The dataset used is UNSW-NB15, which contains both normal and attack traffic of various types (Fuzzers, DoS, Shellcode, etc.).
The goal is to implement different ML approaches to accurately classify network traffic and analyze model performance.
📂 ml-network-traffic-classification-unsw-nb15
│── 📂 data/ # datasets
│ ├── 📂 processed/
│── 📂 eda/ # exploratory data analysis
│── 📂 models/
│ ├── 📂 svm_binary/ # binary classification using SVM
│ ├── 📂 svm_multiclass/ # multiclass classification using SVM
│── 📂 preprocessing/
│── 📂 visualizations/ # plots
│ ├── 📂 general/
│ ├── 📂 svm_binary/
│── 📜 README.md
│── 📜 LICENSE
The UNSW-NB15 is a comprehensive data set for network intrusion detection systems, created by dr. Nour Moustafa and dr. Jill Slay.

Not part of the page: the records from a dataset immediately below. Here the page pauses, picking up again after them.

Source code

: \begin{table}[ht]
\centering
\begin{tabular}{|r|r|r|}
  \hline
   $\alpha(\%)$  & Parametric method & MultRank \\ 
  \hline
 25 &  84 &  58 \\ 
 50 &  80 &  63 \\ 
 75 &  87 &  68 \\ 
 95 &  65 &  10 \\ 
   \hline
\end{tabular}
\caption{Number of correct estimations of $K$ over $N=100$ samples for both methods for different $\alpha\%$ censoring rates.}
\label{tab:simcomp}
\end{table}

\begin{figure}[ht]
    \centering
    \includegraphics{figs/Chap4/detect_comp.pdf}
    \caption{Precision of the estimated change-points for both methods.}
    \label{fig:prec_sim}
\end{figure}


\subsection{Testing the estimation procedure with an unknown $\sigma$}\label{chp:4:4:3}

A detailed explanation of the dataset can be found on their original paper and on the UNSW-NB15 page.
The dataset is comprised of labeled network traffic data including both normal and attack network traffic.
The dataset consists of 49 features including both numerical and categorical attributes.
The attack-labeled network traffic data contains nine different attack categories:
- Fuzzers – Attempts to cause a program or network suspended by inputting large amounts of random data.
- Analysis – Attacks involving reconnaissance and vulnerability scanning.
- Backdoors – Unauthorized access mechanisms that allow attackers to bypass authentication and gain remote control over a system.
- DoS (Denial of Service) – Attacks that flood a network or system with excessive requests, making it unavailable to users.
- Exploits – Attacks that take advantage of known system vulnerabilities.
- Generic – Attacks that target cryptographic weaknesses in encryption algorithms.
- Reconnaissance – Network scanning for gathering information.
- Shellcode – Code injection attacks exploiting buffer overflows.
- Worms – Self-replicating malware that spreads across networks.
- Python (fastparquet, pandas, numpy, scipy, sklearn, matplotlib, seaborn, joblib)
model = SVC(kernel='poly', cache_size=500, probability=True)
- Accuracy: 0.8729291162609921
- Precision: 0.8679978048883448
- Recall: 0.9071737404041296
- f1 score: 0.8871534893754719
- ROC AUC: 0.9408879134362458
This project is open-source and available under the MIT License.